Apparent clearance of valproic acid in elderly epileptic patients: estimation of the confounding effect of albumin concentration

The Effect of Plasma Protein Binding on the Therapeutic Monitoring of Antiseizure Medications

Epilepsy is a widely diffused neurological disorder including a heterogeneous range of syndromes with different aetiology, severity and prognosis. Pharmacological treatments are based on the use, either in mono- or in polytherapy, of antiseizure medications (ASMs), which act at different synaptic levels, generally modifying the excitatory and/or inhibitory response through different action mechanisms. To reduce the risk of adverse effects and drug interactions, ASMs levels should be closely evaluated in biological fluids performing an appropriate Therapeutic Drug Monitoring (TDM). However, many decisions in TDM are based on the determination of the total drug concentration although measurement of the free fraction, which is not bound to plasma proteins, is becoming of ever-increasing importance since it correlates better with pharmacological and toxicological effects.

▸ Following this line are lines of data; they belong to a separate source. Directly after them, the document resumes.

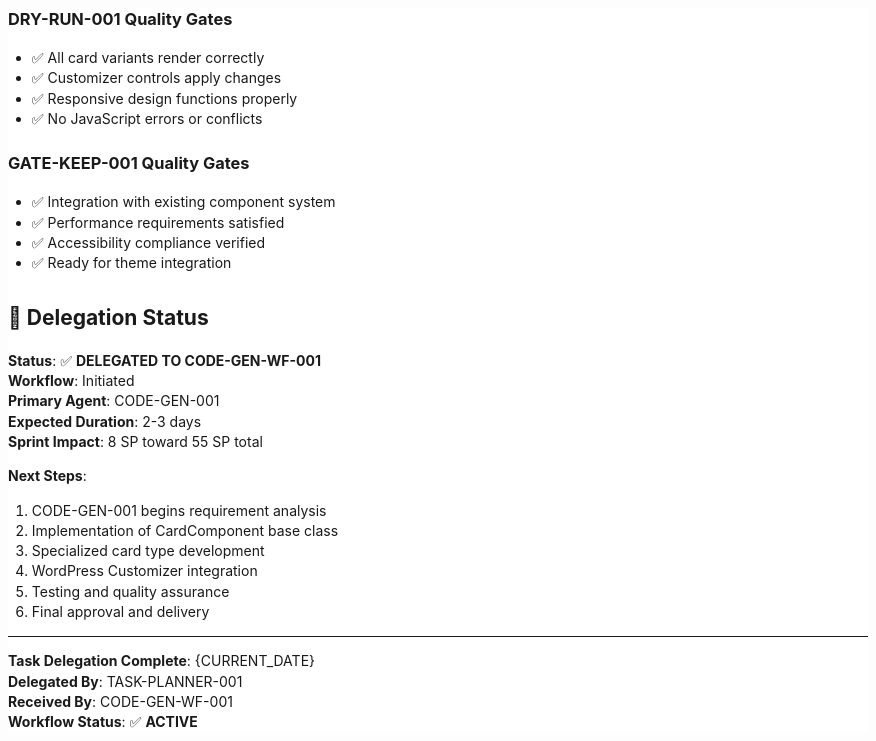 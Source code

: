 ### **DRY-RUN-001 Quality Gates**
- ✅ All card variants render correctly
- ✅ Customizer controls apply changes
- ✅ Responsive design functions properly
- ✅ No JavaScript errors or conflicts

### **GATE-KEEP-001 Quality Gates**
- ✅ Integration with existing component system
- ✅ Performance requirements satisfied
- ✅ Accessibility compliance verified
- ✅ Ready for theme integration

## 🚀 **Delegation Status**

**Status**: ✅ **DELEGATED TO CODE-GEN-WF-001**  
**Workflow**: Initiated  
**Primary Agent**: CODE-GEN-001  
**Expected Duration**: 2-3 days  
**Sprint Impact**: 8 SP toward 55 SP total  

**Next Steps**:
1. CODE-GEN-001 begins requirement analysis
2. Implementation of CardComponent base class
3. Specialized card type development
4. WordPress Customizer integration
5. Testing and quality assurance
6. Final approval and delivery

---

**Task Delegation Complete**: {CURRENT_DATE}  
**Delegated By**: TASK-PLANNER-001  
**Received By**: CODE-GEN-WF-001  
**Workflow Status**: ✅ **ACTIVE**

Aim of this work has been to review methodological aspects concerning the evaluation of the free plasmatic fraction of some ASMs, focusing on the effect and the clinical significance that drug-protein binding has in the case of widely used drugs such as valproic acid, phenytoin, perampanel and carbamazepine. Although several validated methodologies are currently available which are effective in separating and quantifying the different forms of a drug, prospective validation studies are undoubtedly needed to better correlate, in real-world clinical contexts, pharmacokinetic monitoring to clinical outcomes.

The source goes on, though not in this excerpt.